The task: From the entries below, copy each line in which the word "mathcal" occurs.

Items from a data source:

* * *

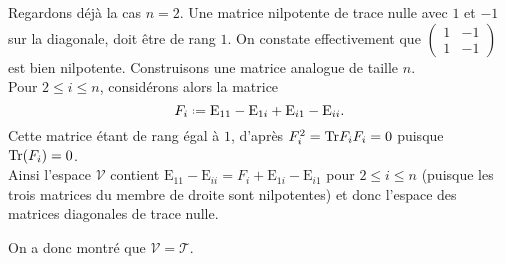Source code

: \begin{solution}
\begin{itemize}
        Regardons déjà la cas $n = 2$. Une matrice nilpotente de trace nulle avec $1$ et $-1$ sur la diagonale, doit être de rang $1$. On constate effectivement que $\begin{pmatrix} 1 & -1 \\ 1 & -1 \end{pmatrix}$ est bien nilpotente. Construisons une matrice analogue de taille $n$. \\
        Pour $2 \leqslant i \leqslant n$, considérons alors la matrice
        $$F_i \defeq \mathrm{E}_{11} - \mathrm{E}_{1i} + \mathrm{E}_{i1} - \mathrm{E}_{ii}.$$
        Cette matrice étant de rang égal à $1$, d'après  $F_i^2 = \mathrm{Tr}{F_i} F_i = 0$ puisque $\mathrm{Tr}(F_i) = 0$. \\
        Ainsi l'espace $\mathcal{V}$ contient $\mathrm{E}_{11}-\mathrm{E}_{ii} = F_i + \mathrm{E}_{1i} - \mathrm{E}_{i1}$ pour $2 \leqslant i \leqslant n$ (puisque les trois matrices du membre de droite sont nilpotentes) et donc l'espace des matrices diagonales de trace nulle. 
    \end{itemize}
    On a donc montré que $\mathcal{V} = \mathcal{T}$.
\end{solution}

* * *

Answer to the exercise:
        Ainsi l'espace $\mathcal{V}$ contient $\mathrm{E}_{11}-\mathrm{E}_{ii} = F_i + \mathrm{E}_{1i} - \mathrm{E}_{i1}$ pour $2 \leqslant i \leqslant n$ (puisque les trois matrices du membre de droite sont nilpotentes) et donc l'espace des matrices diagonales de trace nulle. 
    On a donc montré que $\mathcal{V} = \mathcal{T}$.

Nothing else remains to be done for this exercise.